Required work >>
Those lines of the data that hold the word "potential" are to be copied out.

Dataset >>
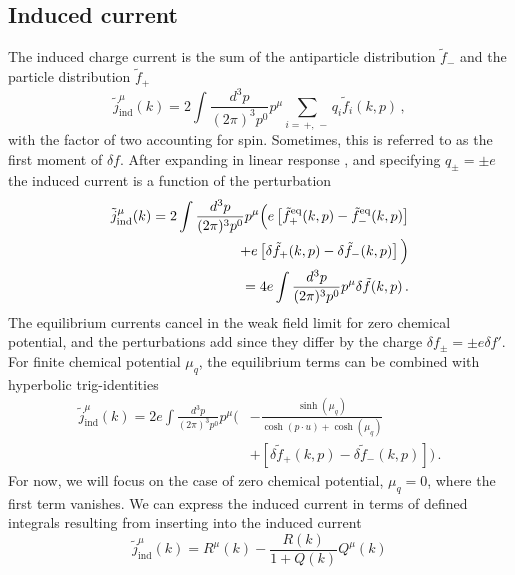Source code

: \subsection{Induced current}

The induced charge current is the sum of the antiparticle distribution $\widetilde{f}_-$ and the particle distribution $\widetilde{f}_+$
\begin{equation}\label{eq:perturbation1}
\tilde{j}_{\mathrm{ind}}^\mu(k) = 2\int \frac{d^3 p}{(2 \pi)^3 p^0}p^\mu 
\sum_{i = \, +, \, -} q_i \tilde{f}_{i}(k,p)\,,
\end{equation}
with the factor of two accounting for spin. Sometimes, this is referred to as the first moment of $\delta f$.
After expanding in linear response , and specifying $q_\pm = \pm e$ the induced current is a function of the perturbation
\begin{align}\label{eq:perturbation2}
\tilde{j}_{\mathrm{ind}}^\mu(k) = 2\int \frac{d^3 p}{(2 \pi)^3 p^0}p^\mu \Big( e \left[\tilde{f}^{\mathrm{eq}}_+(k,p)-\tilde{f}^{\mathrm{eq}}_-(k,p)\right]\notag\\
+ e\left[\delta\tilde{f}_+(k,p)-\delta\tilde{f}_-(k,p)\right]
\Big)
\notag\\
=4 e\int \frac{d^3 p}{(2 \pi)^3 p^0}p^\mu \delta\tilde{f}(k,p)
\,.
\end{align}
The equilibrium currents cancel in the weak field limit for zero chemical potential, and the perturbations add since they differ by the charge $\delta f_\pm=\pm e \delta f' $. For finite chemical potential $\mu_q$, the equilibrium terms can be combined with hyperbolic trig-identities
\begin{equation}
\begin{split}
\tilde{j}_{\mathrm{ind}}^\mu(k) 
=2 e\int \frac{d^3 p}{(2 \pi)^3 p^0}p^\mu \Big(&-\frac{\sinh{(\mu_q)}}{\cosh{(p \cdot u)}+\cosh{(\mu_q)}} \\&+  \left[\delta\tilde{f}_+(k,p)-\delta\tilde{f}_-(k,p)\right]
 \Big)
\,.
\end{split}
\end{equation}
For now, we will focus on the case of zero chemical potential, $\mu_q=0$, where the first term vanishes.
We can express the induced current in terms of defined integrals \cite{Formanek:2021blc} resulting from inserting  into the induced current
\begin{equation}\label{eq:jmu}
\widetilde{j}_{\mathrm{ind}}^\mu(k) = R^\mu(k) - \frac{R(k)}{1+Q(k)} Q^\mu(k)
\end{equation}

Exercise solution >>
The equilibrium currents cancel in the weak field limit for zero chemical potential, and the perturbations add since they differ by the charge $\delta f_\pm=\pm e \delta f' $. For finite chemical potential $\mu_q$, the equilibrium terms can be combined with hyperbolic trig-identities
For now, we will focus on the case of zero chemical potential, $\mu_q=0$, where the first term vanishes.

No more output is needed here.